TASK STATEMENT:
Show the lines below where "github" occurs.

Recorded data:
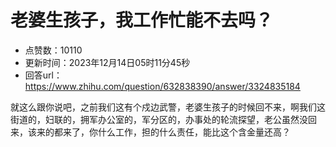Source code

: # 老婆生孩子，我工作忙能不去吗？
- 点赞数：10110
- 更新时间：2023年12月14日05时11分45秒
- 回答url：https://www.zhihu.com/question/632838390/answer/3324835184
<body>
 <p data-pid="uKP49f87">就这么跟你说吧，之前我们这有个戍边武警，老婆生孩子的时候回不来，啊我们这街道的，妇联的，拥军办公室的，军分区的，办事处的轮流探望，老公虽然没回来，该来的都来了，你什么工作，担的什么责任，能比这个含金量还高？</p>
</body>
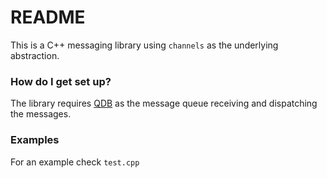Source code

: # README #

This is a C++ messaging library using `channels` as the underlying abstraction.

### How do I get set up? ###

The library requires [QDB](http://qdb.io) as the message queue receiving and dispatching the messages.

### Examples ###

For an example check `test.cpp`
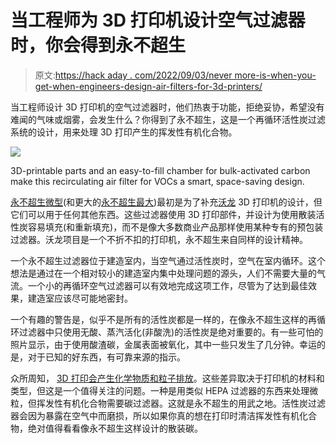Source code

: # 当工程师为 3D 打印机设计空气过滤器时，你会得到永不超生

> 原文:[https://hack aday . com/2022/09/03/never more-is-when-you-get-when-engineers-design-air-filters-for-3d-printers/](https://hackaday.com/2022/09/03/nevermore-is-what-you-get-when-engineers-design-air-filters-for-3d-printers/)

当工程师设计 3D 打印机的空气过滤器时，他们热衷于功能，拒绝妥协，希望没有难闻的气味或烟雾，会发生什么？你得到了永不超生，这是一个再循环活性炭过滤系统的设计，用来处理 3D 打印产生的挥发性有机化合物。

[![](../Images/033088574d5c61e24b4619f0ca55e289.png)](https://hackaday.com/wp-content/uploads/2022/09/print_example2.png)

3D-printable parts and an easy-to-fill chamber for bulk-activated carbon make this recirculating air filter for VOCs a smart, space-saving design.

[永不超生微型](https://github.com/nevermore3d/Nevermore_Micro)(和更大的[永不超生最大](https://github.com/nevermore3d/Nevermore_Max))最初是为了补充[沃龙](https://vorondesign.com/) 3D 打印机的设计，但它们可以用于任何其他东西。这些过滤器使用 3D 打印部件，并设计为使用散装活性炭容易填充(和重新填充)，而不是像大多数商业产品那样使用某种专有的预包装过滤器。沃龙项目是一个不折不扣的打印机，永不超生来自同样的设计精神。

一个永不超生过滤器位于建造室内，当空气通过活性炭时，空气在室内循环。这个想法是通过在一个相对较小的建造室内集中处理问题的源头，人们不需要大量的气流。一个小的再循环空气过滤器可以有效地完成这项工作，尽管为了达到最佳效果，建造室应该尽可能地密封。

一个有趣的警告是，似乎不是所有的活性炭都是一样的，在像永不超生这样的再循环过滤器中只使用无酸、蒸汽活化(非酸洗)的活性炭是绝对重要的。有一些可怕的照片显示，由于使用酸渣碳，金属表面被氧化，其中一些只发生了几分钟。幸运的是，对于已知的好东西，有可靠来源的指示。

众所周知， [3D 打印会产生化学物质和粒子排放](https://hackaday.com/2016/02/01/3d-printing-fumes-new-science/)。这些差异取决于打印机的材料和类型，但这是一个值得关注的问题。一种是用类似 HEPA 过滤器的东西来处理微粒，但挥发性有机化合物需要碳过滤器。这就是永不超生的用武之地。活性炭过滤器会因为暴露在空气中而磨损，所以如果你真的想在打印时清洁挥发性有机化合物，绝对值得看看像永不超生这样设计的散装碳。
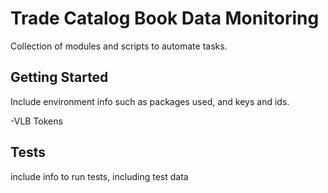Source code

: # Trade Catalog Book Data Monitoring

Collection of modules and scripts to automate tasks. 

## Getting Started

Include environment info such as packages used, and keys and ids.

-VLB Tokens

## Tests

include info to run tests, including test data

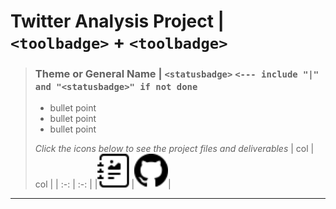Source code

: # **Twitter Analysis Project |** `<toolbadge>` **+** `<toolbadge>`
> ### **Theme or General Name |** `<statusbadge>` `<--- include "|" and "<statusbadge>" if not done`
> - bullet point
> - bullet point
> - bullet point
>
> *Click the icons below to see the project files and deliverables*
> | col | col |
> | :-: | :-: |
> |[<img src="journal-richtext.svg" width="54px">](https://bradfordjohnson.github.io/rblogr/)|[<img src="github.svg" width="54px">](https://github.com/bradfordjohnson/rblogr/blob/rblogr/README.md)|

---
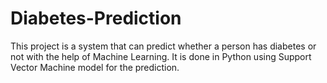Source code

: # Diabetes-Prediction
This project is a system that can predict whether a person has diabetes or not with the help of Machine Learning. It is done in Python using Support Vector Machine model for the prediction.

RESPONSE FOR THIS EXERCISE:
[永不超生微型](https://github.com/nevermore3d/Nevermore_Micro)(和更大的[永不超生最大](https://github.com/nevermore3d/Nevermore_Max))最初是为了补充[沃龙](https://vorondesign.com/) 3D 打印机的设计，但它们可以用于任何其他东西。这些过滤器使用 3D 打印部件，并设计为使用散装活性炭容易填充(和重新填充)，而不是像大多数商业产品那样使用某种专有的预包装过滤器。沃龙项目是一个不折不扣的打印机，永不超生来自同样的设计精神。
> |[<img src="journal-richtext.svg" width="54px">](https://bradfordjohnson.github.io/rblogr/)|[<img src="github.svg" width="54px">](https://github.com/bradfordjohnson/rblogr/blob/rblogr/README.md)|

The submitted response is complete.